Het grootste deel van het vasteland van 600 tot 400 s.l. ligt in de gematigde zone. Hier is de winter koud en relatief warme zomer. Het sneeuwt in de winter, het regent in de zomer, maar bewolkt weer snel vervangen door warm en zonnig. Aan deze band zijn grote klimatologische verschillen inherent, die samenhangen met de eigenschappen van het onderliggende oppervlak. In het oostelijke deel van de gordel zijn de winters koud en besneeuwd, en de zomers warm; Mist is frequent aan de kust. In het centrale deel van de riem zijn de weersomstandigheden anders. In de winter zijn sneeuwval en sneeuwstormen niet ongewoon, vorst wordt vervangen door dooi. De zomers zijn warm, met zeldzame buien, droogte en droge wind. In het westen gematigde zone Maritiem klimaat. De gemiddelde temperatuur in de winter is ongeveer 0°C en in de zomer stijgt het slechts tot +10-12°C. Nat, winderig weer duurt bijna het hele jaar, de wind voert natte sneeuw en regen van de oceaan. De klimaatkenmerken van nog drie riemen zijn u al bekend.

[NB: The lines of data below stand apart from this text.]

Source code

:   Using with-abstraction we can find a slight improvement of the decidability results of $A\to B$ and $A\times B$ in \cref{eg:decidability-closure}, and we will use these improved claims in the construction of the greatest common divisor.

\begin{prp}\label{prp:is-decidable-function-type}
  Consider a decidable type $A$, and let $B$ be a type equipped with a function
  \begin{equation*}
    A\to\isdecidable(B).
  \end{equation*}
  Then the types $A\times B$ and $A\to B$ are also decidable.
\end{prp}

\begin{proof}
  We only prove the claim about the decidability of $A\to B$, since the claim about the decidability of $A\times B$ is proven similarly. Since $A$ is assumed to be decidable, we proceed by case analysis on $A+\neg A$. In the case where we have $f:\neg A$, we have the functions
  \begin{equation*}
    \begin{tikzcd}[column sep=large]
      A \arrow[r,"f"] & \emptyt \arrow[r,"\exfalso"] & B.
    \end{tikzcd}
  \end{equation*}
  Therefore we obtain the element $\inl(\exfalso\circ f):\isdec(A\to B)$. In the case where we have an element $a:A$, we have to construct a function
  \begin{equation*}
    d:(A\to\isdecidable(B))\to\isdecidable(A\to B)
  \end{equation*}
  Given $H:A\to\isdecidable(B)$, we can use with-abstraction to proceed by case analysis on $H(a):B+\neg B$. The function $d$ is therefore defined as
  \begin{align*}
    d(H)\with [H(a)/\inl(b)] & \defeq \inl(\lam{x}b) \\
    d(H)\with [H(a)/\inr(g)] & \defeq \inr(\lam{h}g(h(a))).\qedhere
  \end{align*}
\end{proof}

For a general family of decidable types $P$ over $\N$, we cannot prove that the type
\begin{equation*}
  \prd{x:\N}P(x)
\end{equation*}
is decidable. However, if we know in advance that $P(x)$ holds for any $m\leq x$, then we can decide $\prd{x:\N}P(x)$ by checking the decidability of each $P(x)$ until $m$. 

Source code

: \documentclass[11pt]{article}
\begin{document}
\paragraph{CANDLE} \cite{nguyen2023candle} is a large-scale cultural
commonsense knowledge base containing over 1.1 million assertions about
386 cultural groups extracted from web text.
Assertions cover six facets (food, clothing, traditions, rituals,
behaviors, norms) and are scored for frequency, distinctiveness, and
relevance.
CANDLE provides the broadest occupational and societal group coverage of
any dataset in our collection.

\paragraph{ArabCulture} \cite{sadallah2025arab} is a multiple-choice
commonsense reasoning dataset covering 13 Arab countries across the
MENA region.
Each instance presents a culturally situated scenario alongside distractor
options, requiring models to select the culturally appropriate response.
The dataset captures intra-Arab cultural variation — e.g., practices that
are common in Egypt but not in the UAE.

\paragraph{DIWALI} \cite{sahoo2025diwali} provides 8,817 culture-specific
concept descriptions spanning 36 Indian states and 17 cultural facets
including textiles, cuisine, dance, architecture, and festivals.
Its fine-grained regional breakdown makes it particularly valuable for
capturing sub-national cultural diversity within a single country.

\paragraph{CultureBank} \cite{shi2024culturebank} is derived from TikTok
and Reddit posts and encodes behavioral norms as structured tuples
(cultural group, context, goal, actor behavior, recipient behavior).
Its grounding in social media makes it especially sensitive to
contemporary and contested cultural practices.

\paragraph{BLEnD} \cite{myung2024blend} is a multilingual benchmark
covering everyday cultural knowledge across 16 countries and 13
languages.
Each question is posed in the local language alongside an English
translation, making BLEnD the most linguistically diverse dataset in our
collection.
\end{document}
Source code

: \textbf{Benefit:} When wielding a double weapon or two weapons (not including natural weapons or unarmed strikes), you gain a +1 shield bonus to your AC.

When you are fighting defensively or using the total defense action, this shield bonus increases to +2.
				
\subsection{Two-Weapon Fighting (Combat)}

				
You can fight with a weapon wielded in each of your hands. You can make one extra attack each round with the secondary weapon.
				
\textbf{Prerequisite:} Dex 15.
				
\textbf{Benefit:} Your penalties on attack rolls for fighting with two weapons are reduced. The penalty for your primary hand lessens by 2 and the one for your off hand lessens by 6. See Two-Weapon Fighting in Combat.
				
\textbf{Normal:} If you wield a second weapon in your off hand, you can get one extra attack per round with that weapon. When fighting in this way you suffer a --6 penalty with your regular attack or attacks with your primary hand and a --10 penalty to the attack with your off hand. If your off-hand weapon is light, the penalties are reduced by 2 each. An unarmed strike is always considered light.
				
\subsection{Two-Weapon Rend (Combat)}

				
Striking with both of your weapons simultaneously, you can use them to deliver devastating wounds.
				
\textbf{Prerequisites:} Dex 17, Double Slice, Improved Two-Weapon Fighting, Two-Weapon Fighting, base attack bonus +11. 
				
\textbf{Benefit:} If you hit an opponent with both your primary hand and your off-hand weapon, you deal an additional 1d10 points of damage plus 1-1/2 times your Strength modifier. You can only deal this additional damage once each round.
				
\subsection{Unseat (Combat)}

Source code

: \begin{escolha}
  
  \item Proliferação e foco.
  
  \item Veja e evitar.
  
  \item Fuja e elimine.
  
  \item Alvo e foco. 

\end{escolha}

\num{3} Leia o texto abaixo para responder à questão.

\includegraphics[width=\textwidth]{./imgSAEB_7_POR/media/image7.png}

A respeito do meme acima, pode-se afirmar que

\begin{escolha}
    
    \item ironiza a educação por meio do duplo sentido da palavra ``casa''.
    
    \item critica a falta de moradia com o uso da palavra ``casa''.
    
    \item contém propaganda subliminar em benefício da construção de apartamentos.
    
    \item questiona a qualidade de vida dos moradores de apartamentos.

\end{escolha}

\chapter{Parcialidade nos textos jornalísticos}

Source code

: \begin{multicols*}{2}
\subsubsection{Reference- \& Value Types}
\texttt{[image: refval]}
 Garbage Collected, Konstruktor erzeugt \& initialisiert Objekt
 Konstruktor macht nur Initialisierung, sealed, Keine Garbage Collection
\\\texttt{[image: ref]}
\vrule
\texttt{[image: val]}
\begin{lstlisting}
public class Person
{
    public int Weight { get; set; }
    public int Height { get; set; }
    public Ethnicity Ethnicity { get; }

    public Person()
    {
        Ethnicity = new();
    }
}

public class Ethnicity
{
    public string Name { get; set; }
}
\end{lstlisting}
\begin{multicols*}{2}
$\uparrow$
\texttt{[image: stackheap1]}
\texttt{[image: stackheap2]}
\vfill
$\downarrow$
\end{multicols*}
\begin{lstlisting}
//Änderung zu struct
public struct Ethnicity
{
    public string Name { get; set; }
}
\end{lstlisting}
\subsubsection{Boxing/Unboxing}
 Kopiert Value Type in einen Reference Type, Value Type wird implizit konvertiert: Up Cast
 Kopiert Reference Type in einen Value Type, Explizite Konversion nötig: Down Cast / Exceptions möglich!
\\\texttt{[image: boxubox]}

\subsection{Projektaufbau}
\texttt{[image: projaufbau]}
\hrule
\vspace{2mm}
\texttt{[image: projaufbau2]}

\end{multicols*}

De klimatologische omstandigheden in het grootste deel van het vasteland zijn gunstig voor de teelt van verschillende gewassen: in de gematigde zone - tarwe, maïs; in het subtropisch - rijst, katoen, citrus; in de tropen - koffie, suikerriet, bananen. Hier worden twee, soms drie gewassen per jaar geoogst.

binnenwateren

Net als Zuid-Amerika is Noord-Amerika rijk aan water. Je weet al dat hun kenmerken afhankelijk zijn van het reliëf en het klimaat. Om deze afhankelijkheid te bewijzen en de verschillen tussen de wateren van Noord-Amerika en de wateren van Zuid-Amerika te achterhalen, voert u nog een studie uit met behulp van kaarten.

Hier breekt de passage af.